I’m partway through this book, and cannot recommend it enough. Unless you want to keep using computers. Then don’t read it.
It traces the shady underbelly of the computer industry - the exploit/vulnerability markets, and goes very deeply into “Teh Cyberz” in the process. A particularly solid set of chapters early on is on Project Gunman, James Gosler, and Olympic Games. If you’re not familiar with the state of the past couple decades of computer security, that might mean nothing. You will be well informed. If you are - then you’ve probably shuddered, just a little bit. For one of several possible reasons.
This is one of those books that makes a compelling case that no matter how bad you think the state of computer security is, it’s worse. By far. Because there are a lot of people, and a metric crapton of money, devoted to making it so. “Hack the planet!” is apparently alive and well, many years after Hackers came out.

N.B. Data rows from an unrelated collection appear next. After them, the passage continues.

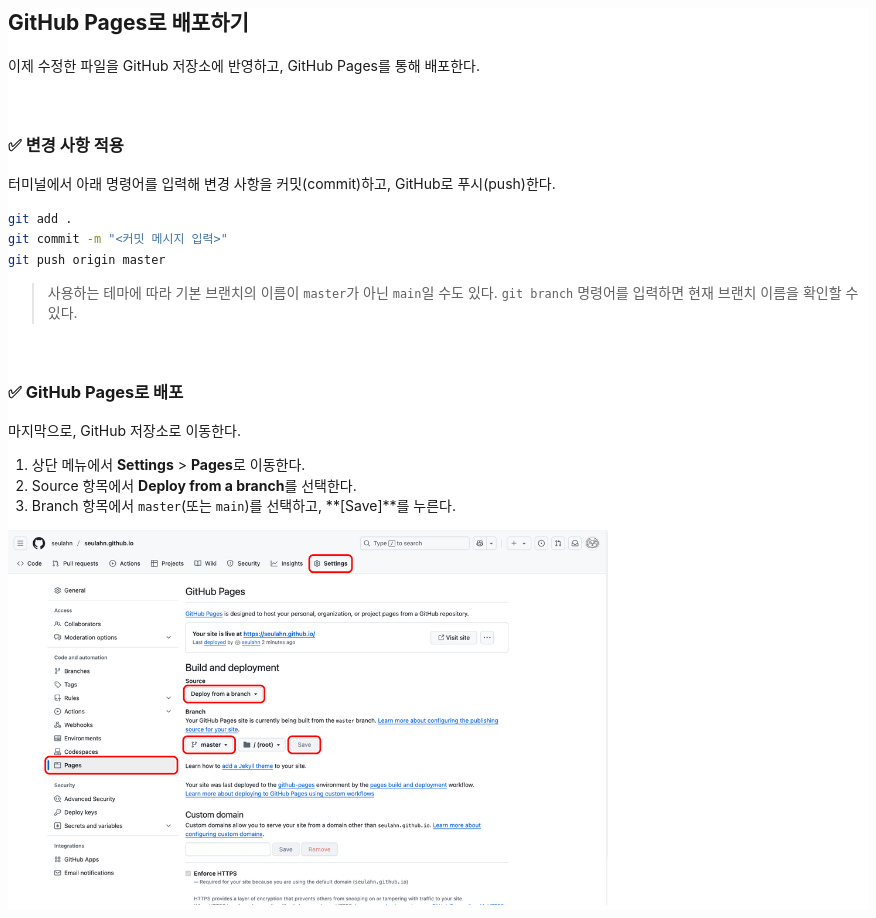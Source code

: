 
## GitHub Pages로 배포하기

이제 수정한 파일을 GitHub 저장소에 반영하고, GitHub Pages를 통해 배포한다.

<br>

### ✅ **변경 사항 적용**

터미널에서 아래 명령어를 입력해 변경 사항을 커밋(commit)하고, GitHub로 푸시(push)한다.

```bash
git add .
git commit -m "<커밋 메시지 입력>"
git push origin master
```

> 사용하는 테마에 따라 기본 브랜치의 이름이 `master`가 아닌 `main`일 수도 있다. `git branch` 명령어를 입력하면 현재 브랜치 이름을 확인할 수 있다.
> 

<br>

### ✅ **GitHub Pages로 배포**

마지막으로, GitHub 저장소로 이동한다.

1. 상단 메뉴에서 **Settings** > **Pages**로 이동한다.
2. Source 항목에서 **Deploy from a branch**를 선택한다.
3. Branch 항목에서 `master`(또는 `main`)를 선택하고, **[Save]**를 누른다.

<img src="/assets/images/posts_img/2025-05-07-github-blog-start-3/01-github-pages-settings.png" alt="GitHub Pages 설정 화면" width="600">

Throw in the public papers on things like “DDR4 is just as broken and vulnerable to rowhammer as DDR3 was, except DDR4 claims to be robust to it,” and “Mediatek audio processing chips are totally broken, and your phone probably uses one” (Check Point Research discover vulnerabilities in smartphones chips embedded in 37% of smartphones around the world - Check Point Software, Looking for vulnerabilities in MediaTek audio DSP - Check Point Research), and… ugh.
I can’t decide if the right answer is to spend an awful lot of time trying to help shore up the “Well, it’s all broken, but let’s build something that’s a royal pain in the ass anyway” projects like Qubes and some of the PinePhone stuff, or if I should literally just give up on computers in personal use and go learn to garden better.
Anyway, very highly recommended read. Just terrifying.